● Requirement
Reproduce exactly, and only, the lines below from the one containing "In order to" through the one containing "F = 0.1 ml/hr$".

+++ Data section

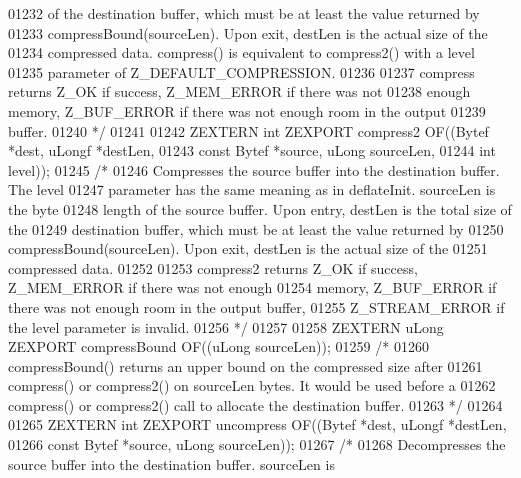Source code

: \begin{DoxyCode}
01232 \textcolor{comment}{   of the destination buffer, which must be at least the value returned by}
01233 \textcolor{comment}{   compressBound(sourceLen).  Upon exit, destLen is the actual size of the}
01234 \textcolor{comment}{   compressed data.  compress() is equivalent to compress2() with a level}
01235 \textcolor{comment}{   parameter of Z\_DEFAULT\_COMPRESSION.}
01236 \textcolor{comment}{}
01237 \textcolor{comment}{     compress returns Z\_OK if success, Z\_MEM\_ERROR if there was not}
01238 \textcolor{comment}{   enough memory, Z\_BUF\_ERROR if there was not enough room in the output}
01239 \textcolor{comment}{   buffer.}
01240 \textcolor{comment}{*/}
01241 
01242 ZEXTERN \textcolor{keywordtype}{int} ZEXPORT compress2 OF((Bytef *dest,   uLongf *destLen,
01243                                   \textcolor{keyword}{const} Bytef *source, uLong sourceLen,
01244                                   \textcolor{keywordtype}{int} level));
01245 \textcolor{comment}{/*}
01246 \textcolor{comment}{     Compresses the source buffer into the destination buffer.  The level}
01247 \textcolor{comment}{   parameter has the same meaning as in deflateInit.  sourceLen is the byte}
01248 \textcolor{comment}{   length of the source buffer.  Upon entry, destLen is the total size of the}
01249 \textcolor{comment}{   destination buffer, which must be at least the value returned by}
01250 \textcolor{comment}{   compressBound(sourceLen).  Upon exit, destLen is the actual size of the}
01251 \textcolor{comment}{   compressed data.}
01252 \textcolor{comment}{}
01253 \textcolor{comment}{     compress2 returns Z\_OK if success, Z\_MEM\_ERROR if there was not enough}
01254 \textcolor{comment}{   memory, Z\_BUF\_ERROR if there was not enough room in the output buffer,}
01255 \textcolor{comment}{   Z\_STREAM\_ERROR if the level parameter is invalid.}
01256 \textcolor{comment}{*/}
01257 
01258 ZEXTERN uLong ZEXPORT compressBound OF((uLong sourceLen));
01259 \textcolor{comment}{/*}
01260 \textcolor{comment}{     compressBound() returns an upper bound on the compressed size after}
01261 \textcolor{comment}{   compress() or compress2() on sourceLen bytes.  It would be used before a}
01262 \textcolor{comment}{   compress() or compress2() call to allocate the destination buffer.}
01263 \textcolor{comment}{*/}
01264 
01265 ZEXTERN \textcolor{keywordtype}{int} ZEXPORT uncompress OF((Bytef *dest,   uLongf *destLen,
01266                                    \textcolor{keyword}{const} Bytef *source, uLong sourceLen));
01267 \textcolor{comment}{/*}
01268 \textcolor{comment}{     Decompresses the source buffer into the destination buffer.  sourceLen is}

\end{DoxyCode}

++++++
+++ Data section

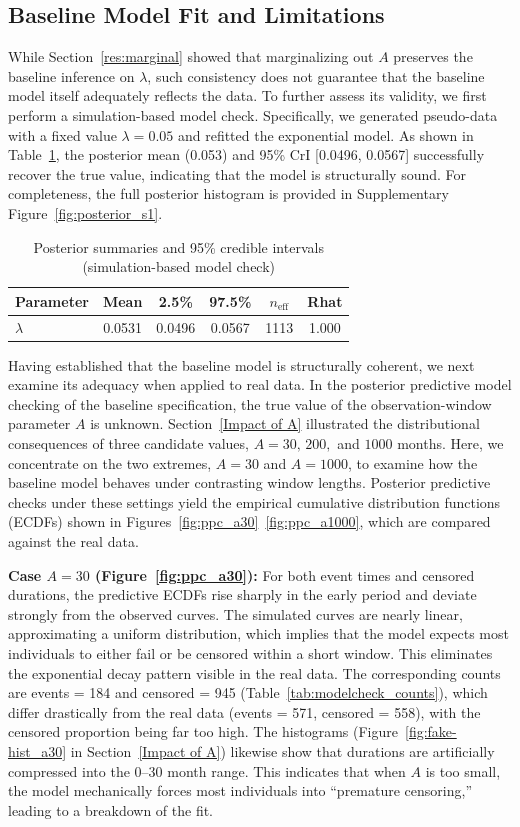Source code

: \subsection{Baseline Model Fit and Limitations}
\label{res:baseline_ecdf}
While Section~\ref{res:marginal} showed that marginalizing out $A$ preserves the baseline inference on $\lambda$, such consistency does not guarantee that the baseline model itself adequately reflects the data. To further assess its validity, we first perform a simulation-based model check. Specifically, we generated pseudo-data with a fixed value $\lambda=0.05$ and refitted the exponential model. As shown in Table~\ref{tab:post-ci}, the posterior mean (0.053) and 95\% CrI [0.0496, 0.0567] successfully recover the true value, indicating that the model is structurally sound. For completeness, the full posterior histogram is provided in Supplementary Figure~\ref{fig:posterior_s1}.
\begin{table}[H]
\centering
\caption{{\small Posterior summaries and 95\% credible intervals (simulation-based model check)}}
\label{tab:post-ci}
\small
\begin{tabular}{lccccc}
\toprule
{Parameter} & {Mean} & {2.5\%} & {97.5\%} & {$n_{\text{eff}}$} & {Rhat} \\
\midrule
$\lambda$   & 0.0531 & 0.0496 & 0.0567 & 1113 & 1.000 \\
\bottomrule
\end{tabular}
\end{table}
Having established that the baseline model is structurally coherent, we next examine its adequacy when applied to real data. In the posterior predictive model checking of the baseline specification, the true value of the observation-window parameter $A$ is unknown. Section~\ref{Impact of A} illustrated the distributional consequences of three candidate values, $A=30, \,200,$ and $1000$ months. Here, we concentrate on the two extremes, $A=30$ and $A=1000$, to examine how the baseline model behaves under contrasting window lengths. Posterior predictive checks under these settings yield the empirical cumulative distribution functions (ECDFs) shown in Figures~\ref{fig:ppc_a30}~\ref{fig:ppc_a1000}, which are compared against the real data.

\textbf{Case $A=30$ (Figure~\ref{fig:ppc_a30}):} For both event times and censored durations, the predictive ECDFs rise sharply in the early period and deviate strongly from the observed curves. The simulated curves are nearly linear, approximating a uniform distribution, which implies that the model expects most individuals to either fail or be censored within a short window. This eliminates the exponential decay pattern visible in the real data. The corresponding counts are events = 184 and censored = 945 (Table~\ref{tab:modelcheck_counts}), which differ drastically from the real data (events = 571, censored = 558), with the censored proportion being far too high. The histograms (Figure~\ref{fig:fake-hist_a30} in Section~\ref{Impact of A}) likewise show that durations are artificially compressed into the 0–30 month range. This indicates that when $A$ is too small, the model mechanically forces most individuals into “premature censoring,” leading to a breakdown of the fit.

++++++
+++ Data section

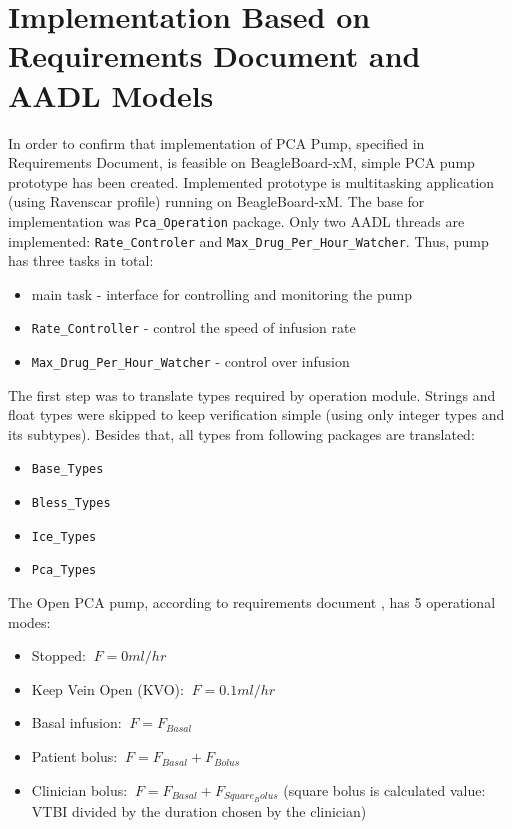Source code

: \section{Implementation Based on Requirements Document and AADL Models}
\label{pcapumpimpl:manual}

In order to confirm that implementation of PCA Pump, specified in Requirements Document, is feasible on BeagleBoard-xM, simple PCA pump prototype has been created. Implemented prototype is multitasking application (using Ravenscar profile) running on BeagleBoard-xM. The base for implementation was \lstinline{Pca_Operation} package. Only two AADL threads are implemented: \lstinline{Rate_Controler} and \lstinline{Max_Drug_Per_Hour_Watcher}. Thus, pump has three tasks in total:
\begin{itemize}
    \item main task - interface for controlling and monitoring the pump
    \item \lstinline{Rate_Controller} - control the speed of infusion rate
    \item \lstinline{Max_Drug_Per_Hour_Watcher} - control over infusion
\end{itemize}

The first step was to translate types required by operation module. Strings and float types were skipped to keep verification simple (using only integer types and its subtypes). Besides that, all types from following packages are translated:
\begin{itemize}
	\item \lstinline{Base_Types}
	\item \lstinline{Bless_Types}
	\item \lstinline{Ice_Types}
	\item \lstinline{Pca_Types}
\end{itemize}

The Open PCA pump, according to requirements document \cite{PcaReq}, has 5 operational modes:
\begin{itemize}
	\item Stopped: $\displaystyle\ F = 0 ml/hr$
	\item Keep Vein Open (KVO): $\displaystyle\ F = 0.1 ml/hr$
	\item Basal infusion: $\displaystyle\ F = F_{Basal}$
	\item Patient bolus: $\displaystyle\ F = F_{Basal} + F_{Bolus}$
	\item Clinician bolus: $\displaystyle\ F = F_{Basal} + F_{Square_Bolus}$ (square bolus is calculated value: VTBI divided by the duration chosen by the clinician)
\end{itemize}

++++++

● Exercise result
In order to confirm that implementation of PCA Pump, specified in Requirements Document, is feasible on BeagleBoard-xM, simple PCA pump prototype has been created. Implemented prototype is multitasking application (using Ravenscar profile) running on BeagleBoard-xM. The base for implementation was \lstinline{Pca_Operation} package. Only two AADL threads are implemented: \lstinline{Rate_Controler} and \lstinline{Max_Drug_Per_Hour_Watcher}. Thus, pump has three tasks in total:
\begin{itemize}
    \item main task - interface for controlling and monitoring the pump
    \item \lstinline{Rate_Controller} - control the speed of infusion rate
    \item \lstinline{Max_Drug_Per_Hour_Watcher} - control over infusion
\end{itemize}

The first step was to translate types required by operation module. Strings and float types were skipped to keep verification simple (using only integer types and its subtypes). Besides that, all types from following packages are translated:
\begin{itemize}
	\item \lstinline{Base_Types}
	\item \lstinline{Bless_Types}
	\item \lstinline{Ice_Types}
	\item \lstinline{Pca_Types}
\end{itemize}

The Open PCA pump, according to requirements document \cite{PcaReq}, has 5 operational modes:
\begin{itemize}
	\item Stopped: $\displaystyle\ F = 0 ml/hr$
	\item Keep Vein Open (KVO): $\displaystyle\ F = 0.1 ml/hr$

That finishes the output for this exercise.